Exercise goal: Whatever appears in the records, retype it exactly, except for the pictures.

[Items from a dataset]
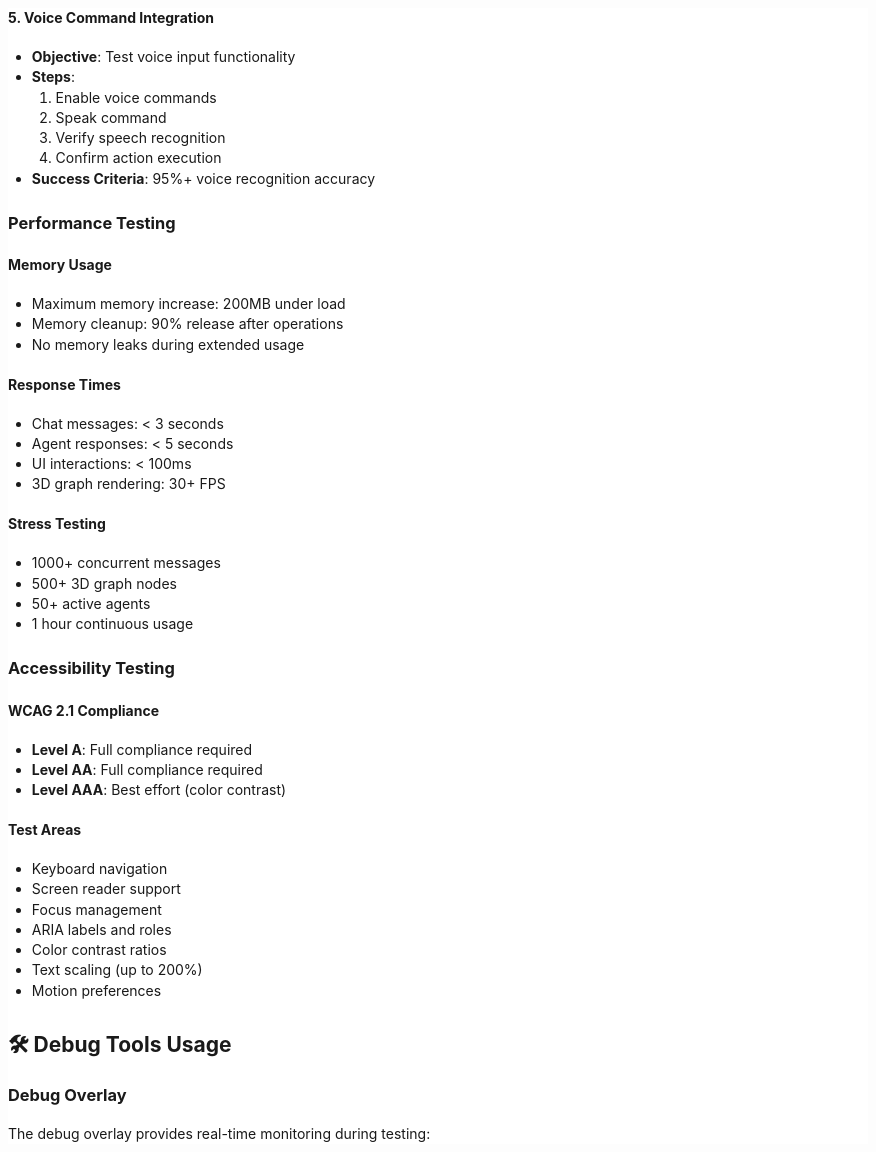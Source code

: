 #### 5. Voice Command Integration
- **Objective**: Test voice input functionality
- **Steps**:
  1. Enable voice commands
  2. Speak command
  3. Verify speech recognition
  4. Confirm action execution
- **Success Criteria**: 95%+ voice recognition accuracy

### Performance Testing

#### Memory Usage
- Maximum memory increase: 200MB under load
- Memory cleanup: 90% release after operations
- No memory leaks during extended usage

#### Response Times
- Chat messages: < 3 seconds
- Agent responses: < 5 seconds
- UI interactions: < 100ms
- 3D graph rendering: 30+ FPS

#### Stress Testing
- 1000+ concurrent messages
- 500+ 3D graph nodes
- 50+ active agents
- 1 hour continuous usage

### Accessibility Testing

#### WCAG 2.1 Compliance
- **Level A**: Full compliance required
- **Level AA**: Full compliance required
- **Level AAA**: Best effort (color contrast)

#### Test Areas
- Keyboard navigation
- Screen reader support
- Focus management
- ARIA labels and roles
- Color contrast ratios
- Text scaling (up to 200%)
- Motion preferences

## 🛠 Debug Tools Usage

### Debug Overlay

The debug overlay provides real-time monitoring during testing:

Written solution:
Source code

: #### 5. Voice Command Integration
- **Objective**: Test voice input functionality
- **Steps**:
  1. Enable voice commands
  2. Speak command
  3. Verify speech recognition
  4. Confirm action execution
- **Success Criteria**: 95%+ voice recognition accuracy

### Performance Testing

#### Memory Usage
- Maximum memory increase: 200MB under load
- Memory cleanup: 90% release after operations
- No memory leaks during extended usage

#### Response Times
- Chat messages: < 3 seconds
- Agent responses: < 5 seconds
- UI interactions: < 100ms
- 3D graph rendering: 30+ FPS

#### Stress Testing
- 1000+ concurrent messages
- 500+ 3D graph nodes
- 50+ active agents
- 1 hour continuous usage

### Accessibility Testing

#### WCAG 2.1 Compliance
- **Level A**: Full compliance required
- **Level AA**: Full compliance required
- **Level AAA**: Best effort (color contrast)

#### Test Areas
- Keyboard navigation
- Screen reader support
- Focus management
- ARIA labels and roles
- Color contrast ratios
- Text scaling (up to 200%)
- Motion preferences

## 🛠 Debug Tools Usage

### Debug Overlay

The debug overlay provides real-time monitoring during testing:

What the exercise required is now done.